This was sold to us as as a sudachi, but in the photos I see online the fruits are larger (these are about 1") and dark green so I think this is something else. Also, sudachi are not a Clementine-tangelo hybrid.
The flavor is unpleasant, I can’t really see any culinary use unless maybe the fruit isn’t ripe yet.
It shouldn’t be sweet, in Japan it’s used as a souring agent for broth or for ponzu. I’ve been told by a farmer that because of climate differences between here and Japan they turn color sooner. Haven’t verified this myself.
Yuzu / lime / lemon / orange tree owner here. Lawd I wish I could grow sudachi here in SoCal (but as many Japanese have told me, it’s just too damn hot here). That does not look like a sudachi tree. My reasons for saying so is the fruit size looks off. As for color: Most all citrus will turn yellow (yuzu, limes) if one lets it sit on the tree long enough without harvesting it. Some non-orange citruses might even turn the color orange if it stays on the tree long enough.
Interesting tidbit: Limes, IMHO, taste so, so much better (perhaps more sublime? ) after tree-ripening the fruit and harvesting it only after the lime turns yellow. The problem is that yellow-colored limes look pretty much exactly like lemons, and so they’d confuse the hell out of inventory control at the greengrocer level. The resulting fallacy is that the public believes green limes are best.
Thus, like many citrus fruits we use for primarily for fragrance and zest (yuzu, sudachi, etc.), limes too are harvested early, when they are still green. Some local Japanese Chefs I know ask me to supply them young yuzu (green), as there is a special flavor to their zest to be found during that time, and also because most commercial yuzu outfits refuse to harvest fruits early.
I noticed a few baskets of sad, little, mostly yellow, sudachi limes at a small stand that sells delicious avocados (Westfield Farms at BHFM). Owner said they only manage to produce a small amount and people overlook them because they’re not pretty. Okay, I’ll buy a basket. CRUSH! Checked in to see if food talkers come across sudachi limes anywhere but…

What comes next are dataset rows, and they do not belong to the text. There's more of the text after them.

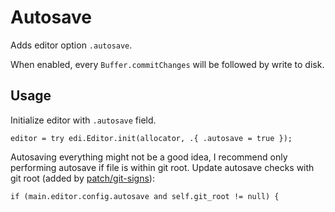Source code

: # Autosave

Adds editor option `.autosave`.

When enabled, every `Buffer.commitChanges` will be followed by write to disk.

## Usage

Initialize editor with `.autosave` field.

```zig
editor = try edi.Editor.init(allocator, .{ .autosave = true });
```

Autosaving everything might not be a good idea, I recommend only performing autosave if file is within git root.
Update autosave checks with git root (added by [patch/git-signs](/patch/git-signs)):

```zig
if (main.editor.config.autosave and self.git_root != null) {
```
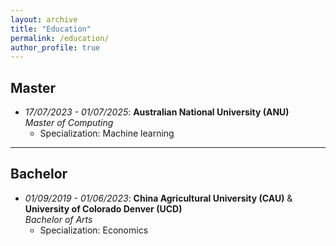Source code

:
 ```yaml
---
layout: archive
title: "Education"
permalink: /education/
author_profile: true
---
```



<style>
a:link {
  text-decoration: none;
}

a:visited {
  text-decoration: none;
}

a:hover {
  text-decoration: underline;
}

a:active {
  text-decoration: underline;
}
</style>

<h2>Master</h2>

* *17/07/2023 - 01/07/2025*: **Australian National University (ANU)**  
  *Master of Computing*  
  - Specialization: Machine learning

---

<h2>Bachelor</h2>

* *01/09/2019 - 01/06/2023*: **China Agricultural University (CAU)** & **University of Colorado Denver (UCD)**  
  *Bachelor of Arts*  
  - Specialization: Economics

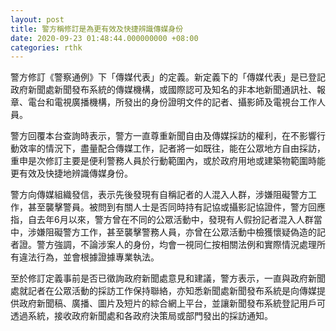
 ```yaml
---
layout: post
title: 警方稱修訂是為更有效及快捷辨識傳媒身份
date: 2020-09-23 01:48:44.000000000 +08:00
categories: rthk
---
```


警方修訂《警察通例》下「傳媒代表」的定義。新定義下的「傳媒代表」是已登記政府新聞處新聞發布系統的傳媒機構，或國際認可及知名的非本地新聞通訊社、報章、電台和電視廣播機構，所發出的身份證明文件的記者、攝影師及電視台工作人員。

警方回覆本台查詢時表示，警方一直尊重新聞自由及傳媒採訪的權利，在不影響行動效率的情況下，盡量配合傳媒工作，記者將一如既往，能在公眾地方自由採訪，重申是次修訂主要是便利警務人員於行動範圍內，或於政府用地或建築物範圍時能更有效及快捷地辨識傳媒身份。

警方向傳媒組織發信，表示先後發現有自稱記者的人混入人群，涉嫌阻礙警方工作，甚至襲擊警員。被問到有關人士是否同時持有記協或攝影記協證件，警方回應指，自去年6月以來，警方曾在不同的公眾活動中，發現有人假扮記者混入人群當中，涉嫌阻礙警方工作，甚至襲擊警務人員，亦曾在公眾活動中檢獲懷疑偽造的記者證。警方強調，不論涉案人的身份，均會一視同仁按相關法例和實際情況處理所有違法行為，並會根據證據專業執法。

至於修訂定義事前是否已徵詢政府新聞處意見和建議，警方表示，一直與政府新聞處就記者在公眾活動的採訪工作保持聯絡，亦知悉新聞處新聞發布系統是向傳媒提供政府新聞稿、廣播、圖片及短片的綜合網上平台，並讓新聞發布系統登記用戶可透過系統，接收政府新聞處和各政府決策局或部門發出的採訪通知。
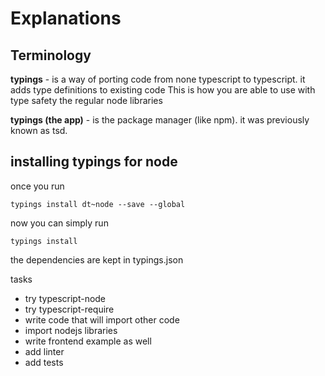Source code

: 
# Explanations 

## Terminology 

**typings** - is a way of porting code from none typescript to typescript. it adds type definitions to existing code
 This is how you are able to use with type safety the regular node libraries
 
**typings (the app)** - is the package manager (like npm). it was previously known as tsd.

 
 

## installing typings for node

once you run

```
typings install dt~node --save --global
```

now you can simply run 

```
typings install 
```

the dependencies are kept in typings.json


tasks

 - try typescript-node
 - try typescript-require
 - write code that will import other code
 - import nodejs libraries
 - write frontend example as well
 - add linter 
 - add tests
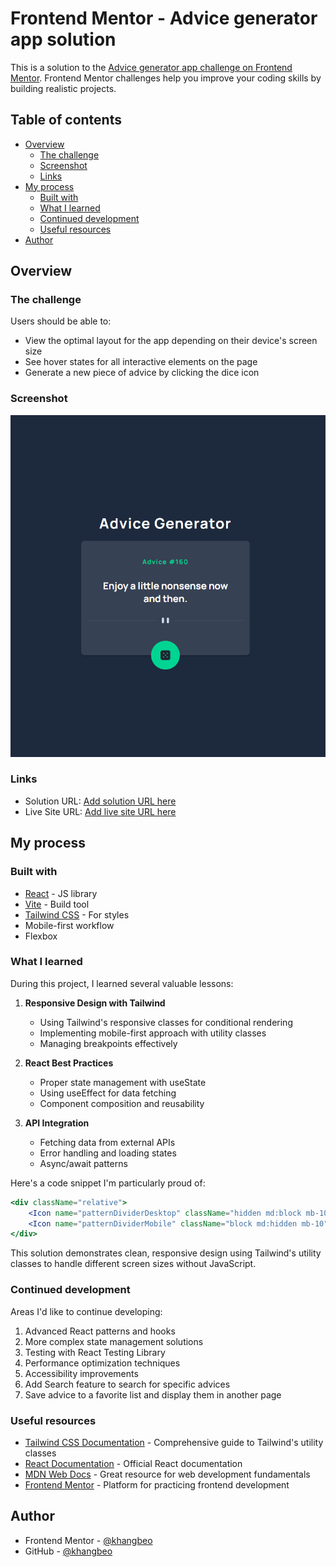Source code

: # Frontend Mentor - Advice generator app solution

This is a solution to the [Advice generator app challenge on Frontend Mentor](https://www.frontendmentor.io/challenges/advice-generator-app-QdUG-13db). Frontend Mentor challenges help you improve your coding skills by building realistic projects.

## Table of contents

-   [Overview](#overview)
    -   [The challenge](#the-challenge)
    -   [Screenshot](#screenshot)
    -   [Links](#links)
-   [My process](#my-process)
    -   [Built with](#built-with)
    -   [What I learned](#what-i-learned)
    -   [Continued development](#continued-development)
    -   [Useful resources](#useful-resources)
-   [Author](#author)

## Overview

### The challenge

Users should be able to:

-   View the optimal layout for the app depending on their device's screen size
-   See hover states for all interactive elements on the page
-   Generate a new piece of advice by clicking the dice icon

### Screenshot

![](./src/assets/screenshot.png)

### Links

-   Solution URL: [Add solution URL here](https://your-solution-url.com)
-   Live Site URL: [Add live site URL here](https://your-live-site-url.com)

## My process

### Built with

-   [React](https://reactjs.org/) - JS library
-   [Vite](https://vitejs.dev/) - Build tool
-   [Tailwind CSS](https://tailwindcss.com/) - For styles
-   Mobile-first workflow
-   Flexbox

### What I learned

During this project, I learned several valuable lessons:

1. **Responsive Design with Tailwind**

    - Using Tailwind's responsive classes for conditional rendering
    - Implementing mobile-first approach with utility classes
    - Managing breakpoints effectively

2. **React Best Practices**

    - Proper state management with useState
    - Using useEffect for data fetching
    - Component composition and reusability

3. **API Integration**
    - Fetching data from external APIs
    - Error handling and loading states
    - Async/await patterns

Here's a code snippet I'm particularly proud of:

```jsx
<div className="relative">
    <Icon name="patternDividerDesktop" className="hidden md:block mb-10" />
    <Icon name="patternDividerMobile" className="block md:hidden mb-10" />
</div>
```

This solution demonstrates clean, responsive design using Tailwind's utility classes to handle different screen sizes without JavaScript.

### Continued development

Areas I'd like to continue developing:

1. Advanced React patterns and hooks
2. More complex state management solutions
3. Testing with React Testing Library
4. Performance optimization techniques
5. Accessibility improvements
6. Add Search feature to search for specific advices
7. Save advice to a favorite list and display them in another page

### Useful resources

-   [Tailwind CSS Documentation](https://tailwindcss.com/docs) - Comprehensive guide to Tailwind's utility classes
-   [React Documentation](https://react.dev/) - Official React documentation
-   [MDN Web Docs](https://developer.mozilla.org/) - Great resource for web development fundamentals
-   [Frontend Mentor](https://www.frontendmentor.io/) - Platform for practicing frontend development

## Author

-   Frontend Mentor - [@khangbeo](https://www.frontendmentor.io/profile/khangbeo)
-   GitHub - [@khangbeo](https://github.com/khangbeo)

Bring one (or two) to squeeze into the bowl when you are down to that last half-bowl of tsukemen - The splash of sudachi will give the dish a different new life of its own.
Yes, it was the first week in November. Lately I’ve been going to CCFM on Tuesdays so don’t know if they still have them at BHFM. I think they’re a fall fruit.
As someone who lived in Tokushima, home of the sudachi for 13 years, I’m here to tell you that sudachi season is August through October. Sudachi are usually sold while they’re still green like limes, but after being picked, they will eventually turn yellowish like the ones you pictured.
And yes, “Sudachi” is my handle here on FTC because of my long history in Tokushima.